### What you have to do:
Nothing outside the range below should be printed. Output exactly the lines from the line with "关于跨域的实现其实是依赖了新" to the line with "### 3.1 获取http请求的状态", both included.

Stored data entries:

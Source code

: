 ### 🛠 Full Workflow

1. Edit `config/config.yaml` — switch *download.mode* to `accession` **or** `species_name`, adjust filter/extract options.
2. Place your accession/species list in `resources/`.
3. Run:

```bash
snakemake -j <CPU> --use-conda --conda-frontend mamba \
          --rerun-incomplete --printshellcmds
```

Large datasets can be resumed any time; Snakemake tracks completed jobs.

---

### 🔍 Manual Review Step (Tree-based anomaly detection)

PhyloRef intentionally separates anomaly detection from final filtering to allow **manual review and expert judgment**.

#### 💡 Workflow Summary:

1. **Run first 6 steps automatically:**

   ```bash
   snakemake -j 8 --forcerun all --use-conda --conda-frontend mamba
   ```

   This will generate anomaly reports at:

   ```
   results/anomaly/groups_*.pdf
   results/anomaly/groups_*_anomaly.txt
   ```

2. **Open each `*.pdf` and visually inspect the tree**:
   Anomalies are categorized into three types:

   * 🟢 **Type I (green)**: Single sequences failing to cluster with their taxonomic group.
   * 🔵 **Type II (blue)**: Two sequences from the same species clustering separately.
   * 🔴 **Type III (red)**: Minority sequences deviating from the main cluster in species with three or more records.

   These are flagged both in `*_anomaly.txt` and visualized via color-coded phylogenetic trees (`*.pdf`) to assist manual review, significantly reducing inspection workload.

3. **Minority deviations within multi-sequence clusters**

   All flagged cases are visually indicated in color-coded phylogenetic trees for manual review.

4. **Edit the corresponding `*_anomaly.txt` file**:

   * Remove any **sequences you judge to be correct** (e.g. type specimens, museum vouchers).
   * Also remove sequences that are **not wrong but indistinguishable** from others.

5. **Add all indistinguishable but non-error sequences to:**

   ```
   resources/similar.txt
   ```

---

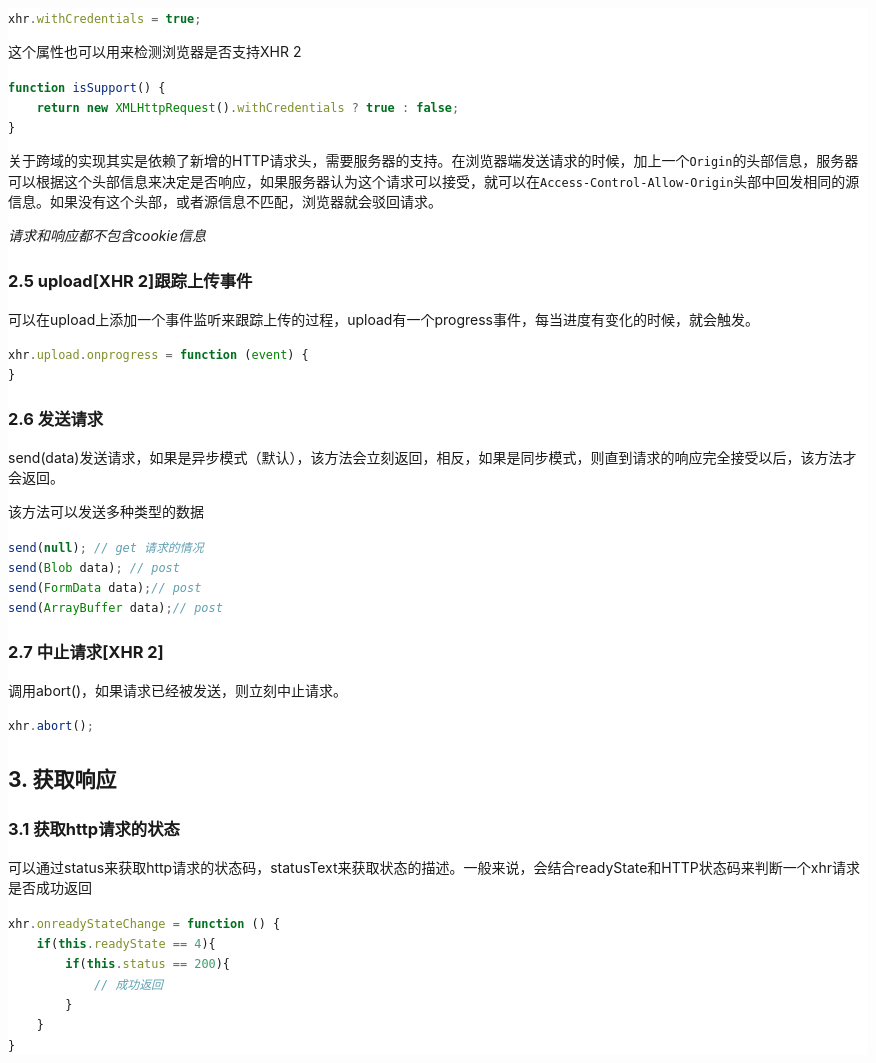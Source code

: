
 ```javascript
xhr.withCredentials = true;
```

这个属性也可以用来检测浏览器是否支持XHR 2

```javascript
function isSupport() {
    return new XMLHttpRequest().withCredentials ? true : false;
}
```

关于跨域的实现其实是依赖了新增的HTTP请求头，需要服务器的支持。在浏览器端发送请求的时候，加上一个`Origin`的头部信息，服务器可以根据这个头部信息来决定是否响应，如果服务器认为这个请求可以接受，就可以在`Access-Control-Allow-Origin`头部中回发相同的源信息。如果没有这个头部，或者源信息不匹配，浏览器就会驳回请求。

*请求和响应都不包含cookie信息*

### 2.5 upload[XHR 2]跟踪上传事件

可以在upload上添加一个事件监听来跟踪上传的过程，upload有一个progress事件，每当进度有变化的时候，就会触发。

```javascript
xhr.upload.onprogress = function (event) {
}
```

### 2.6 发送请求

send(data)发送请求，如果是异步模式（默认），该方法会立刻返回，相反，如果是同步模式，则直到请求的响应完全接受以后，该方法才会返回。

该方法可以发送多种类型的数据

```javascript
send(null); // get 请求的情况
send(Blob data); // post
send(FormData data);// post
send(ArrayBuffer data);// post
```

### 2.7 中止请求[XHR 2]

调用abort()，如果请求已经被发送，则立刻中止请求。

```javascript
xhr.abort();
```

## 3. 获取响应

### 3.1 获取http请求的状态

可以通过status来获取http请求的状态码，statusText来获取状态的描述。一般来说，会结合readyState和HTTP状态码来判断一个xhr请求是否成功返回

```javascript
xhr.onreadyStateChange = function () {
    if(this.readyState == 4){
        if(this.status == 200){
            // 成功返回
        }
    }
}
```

### Expected answer:
关于跨域的实现其实是依赖了新增的HTTP请求头，需要服务器的支持。在浏览器端发送请求的时候，加上一个`Origin`的头部信息，服务器可以根据这个头部信息来决定是否响应，如果服务器认为这个请求可以接受，就可以在`Access-Control-Allow-Origin`头部中回发相同的源信息。如果没有这个头部，或者源信息不匹配，浏览器就会驳回请求。

*请求和响应都不包含cookie信息*

### 2.5 upload[XHR 2]跟踪上传事件

可以在upload上添加一个事件监听来跟踪上传的过程，upload有一个progress事件，每当进度有变化的时候，就会触发。

```javascript
xhr.upload.onprogress = function (event) {
}
```

### 2.6 发送请求

send(data)发送请求，如果是异步模式（默认），该方法会立刻返回，相反，如果是同步模式，则直到请求的响应完全接受以后，该方法才会返回。

该方法可以发送多种类型的数据

```javascript
send(null); // get 请求的情况
send(Blob data); // post
send(FormData data);// post
send(ArrayBuffer data);// post
```

### 2.7 中止请求[XHR 2]

调用abort()，如果请求已经被发送，则立刻中止请求。

```javascript
xhr.abort();
```

## 3. 获取响应

### 3.1 获取http请求的状态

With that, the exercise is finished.